Sonny’s colleagues at Nike, including marketing executive Rob Strasser (Jason Bateman), field rep Howard White (Chris Tucker) and Knight (Affleck), seem to have accepted their lot as also-rans when Sonny suggests betting their entire sponsorship budget on the young North Carolina phenom Michael Jordan. What ensues might best be described as “Jerry Maguire” meets “King Richard,” as Sonny goes head to head with his bosses, Jordan’s fast-talking agent (Chris Messina), and the ultimate decision-maker and toughest negotiator of them all: Jordan’s mother, Deloris.
Affleck has said in interviews that Michael Jordan had only one stipulation in the making of “Air”: that Viola Davis would play Deloris. Affleck granted that request, and when Davis enters the proceedings, the weather changes. Up until her appearance, Damon, Bateman, Tucker and Affleck – who as Knight drives an absurd purple Porsche, wears goofy running get-ups and spouts corny New Age aphorisms – keep the balloon afloat with pacey jocularity and a slick, fast-moving business story. Once Sonny goes to North Carolina to meet Deloris and James Jordan (the latter is played by Davis’s real-life husband, Julius Tennon), “Air” transforms from a worthy if conventional underdog tale to the chronicle of a seismic cultural shift.

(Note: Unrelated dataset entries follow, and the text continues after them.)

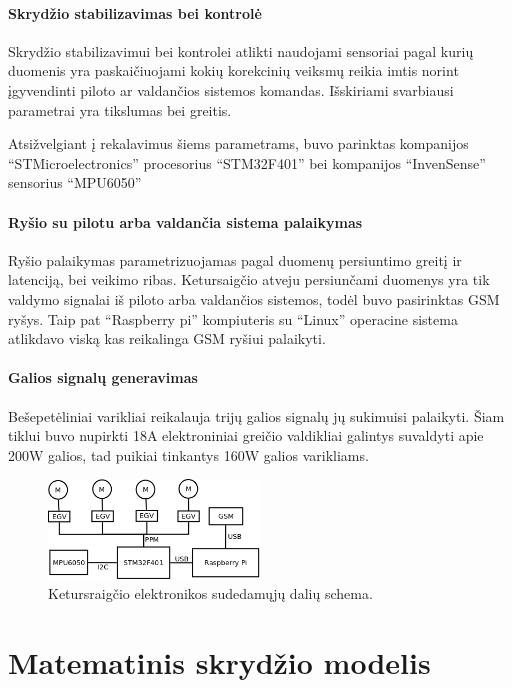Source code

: \documentclass[12pt, a4paper, lithuanian, final]{article}
\begin{document}
\paragraph{Skrydžio stabilizavimas bei kontrolė}
Skrydžio stabilizavimui bei kontrolei atlikti naudojami sensoriai pagal kurių duomenis yra paskaičiuojami kokių korekcinių veiksmų reikia imtis norint įgyvendinti piloto ar valdančios sistemos komandas.
Išskiriami svarbiausi parametrai yra tikslumas bei greitis.

Atsižvelgiant į rekalavimus šiems parametrams, buvo parinktas kompanijos "`STMicroelectronics"' procesorius "`STM32F401"' bei kompanijos "`InvenSense"' sensorius "`MPU6050"'

\paragraph{Ryšio su pilotu arba valdančia sistema palaikymas}
Ryšio palaikymas parametrizuojamas pagal duomenų persiuntimo greitį ir latenciją, bei veikimo ribas.
Ketursaigčio atveju persiunčami duomenys yra tik valdymo signalai iš piloto arba valdančios sistemos, todėl buvo pasirinktas GSM ryšys.
Taip pat "`Raspberry pi"' kompiuteris su "`Linux"' operacine sistema atlikdavo viską kas reikalinga GSM ryšiui palaikyti.

\paragraph{Galios signalų generavimas}
Bešepetėliniai varikliai reikalauja trijų galios signalų jų sukimuisi palaikyti.
Šiam tiklui buvo nupirkti 18A elektroniniai greičio valdikliai galintys suvaldyti apie 200W galios, tad puikiai tinkantys 160W galios varikliams.

\begin{figure}[H]
\begin{center}
\includegraphics[width=0.5\textwidth]{img/elektronikosSchema.png}
\caption{Ketursraigčio elektronikos sudedamųjų dalių schema.}
\end{center}
\end{figure}




\section{Matematinis skrydžio modelis}
\label{skyr-model}
\end{document}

“Air” is that rare sports movie that is virtually guaranteed to appeal to both hardcore NBA fans and people who don’t know a three-point line from a field goal (thanks, Wikipedia!). The key, of course, is the human factor, here channeled through consistently relaxed, irresistibly likable performances, especially from Damon at his most relatably chunky, Davis at her most serenely commanding, Bateman (alternately quippy and disarmingly sincere) and Affleck, who between this and 2021’s “The Last Duel” might deserve an honorary acting Oscar for being willing to make himself look utterly ridiculous for the greater good.
As a director, he’s also willing to indulge the audience’s craving for pleasure, whether by way of “Air’s” thoroughly rewarding plot or delicious period-piece touches, which include an ’80s-tastic soundtrack and the re-creation of Nike’s Beaverton, Oregon, headquarters, where smoking corners and sundae bars are the order of the long-bygone day. (He also wisely shoots the actor playing Jordan only from behind, avoiding inevitable and distracting comparisons.)
Spouting his own aphorism, at one point Sonny reminds his colleagues that “you’re remembered for the rules you break.” Affleck doesn’t break rules with “Air” as much as restore them, obeying principles that have seemed mortally endangered in recent years – about sound structure, recognizably human characters, satisfying catharsis, authentic but not overreaching depth. The modest but gratifying gifts of “Air” lie in its seeming effortlessness, reassuring viewers that a good movie can still be a good story, well told. It’s a movie that shoots and scores. And, miraculously, it turns out that’s still enough.